I Gotthard in versione 2020 (Foto di Franz Scheper)
I Gotthard in versione 2020 (Foto di Franz Scheper)

I Gotthard hanno comunque ugualmente “onorato” il venerdì 13 con un esplosivo showcase dalla vostra sale prova trasmesso in streaming.
«Si tratta di un’operazione che è stata la conseguenza di mille accadimenti. Originariamente la presentazione ufficiale del disco avremmo dovuto farla a Zurigo, ma è stata cancellata dopo le restrizioni adottate nei confronti dei concerti. Allora abbiamo pensato di farlo alla RSI, ma anche qui le cose non sono andate in porto in quanto un paio di componenti del nostro staff venivano dalla Lombardia ed è stato negato loro precauzionalmente l’ingresso negli studi. A quel punto abbiamo detto: perché non presentare il disco con un concerto in streaming dalla nostra sala prove? E così è stato: cosicché mentre tutti chiudevano le porte noi abbiamo aperto le nostre, almeno virtualmente, invitando i nostri fan a casa nostra».

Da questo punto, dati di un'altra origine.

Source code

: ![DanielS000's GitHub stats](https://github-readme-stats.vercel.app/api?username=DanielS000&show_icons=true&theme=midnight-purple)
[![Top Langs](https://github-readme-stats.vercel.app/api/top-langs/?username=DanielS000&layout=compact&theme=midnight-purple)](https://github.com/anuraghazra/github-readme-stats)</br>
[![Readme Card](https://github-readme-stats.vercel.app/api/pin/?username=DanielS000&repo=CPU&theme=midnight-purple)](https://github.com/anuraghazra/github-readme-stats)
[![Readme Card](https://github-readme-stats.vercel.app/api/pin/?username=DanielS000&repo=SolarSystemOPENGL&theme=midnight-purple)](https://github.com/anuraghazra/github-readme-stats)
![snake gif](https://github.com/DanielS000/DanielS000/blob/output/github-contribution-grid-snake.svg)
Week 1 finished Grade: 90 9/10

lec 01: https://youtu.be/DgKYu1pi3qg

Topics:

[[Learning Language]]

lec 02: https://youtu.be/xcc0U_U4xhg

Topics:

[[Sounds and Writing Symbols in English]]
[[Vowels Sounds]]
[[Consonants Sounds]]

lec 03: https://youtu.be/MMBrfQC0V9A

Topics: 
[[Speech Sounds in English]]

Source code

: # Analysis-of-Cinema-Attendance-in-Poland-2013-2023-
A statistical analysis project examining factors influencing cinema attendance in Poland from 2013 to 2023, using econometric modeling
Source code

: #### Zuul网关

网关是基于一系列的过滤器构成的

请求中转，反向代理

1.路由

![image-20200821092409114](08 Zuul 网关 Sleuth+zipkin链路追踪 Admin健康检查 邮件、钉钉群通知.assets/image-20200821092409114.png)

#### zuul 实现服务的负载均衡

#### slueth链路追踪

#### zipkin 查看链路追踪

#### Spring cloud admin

Riscontri dell’operazione?
«Positivi, soprattutto a livello internazionale. Credo infatti che siamo stati tra i primi, a livello internazionale, a rispondere alla chiusura generalizzata dei concerti con un’operazione di questo tipo. Un modo di restare in contatto con il pubblico che in questi giorni molti altri artisti stanno seguendo. Di fronte a questa crisi abbiamo insomma aperto un nuovo canale di comunicazione. Non abbiamo certo inventato l’acqua calda però siamo stati tra i primi ad accendere il fornello sotto un pentolone d’acqua che anche qualcun altro userà per cucinare».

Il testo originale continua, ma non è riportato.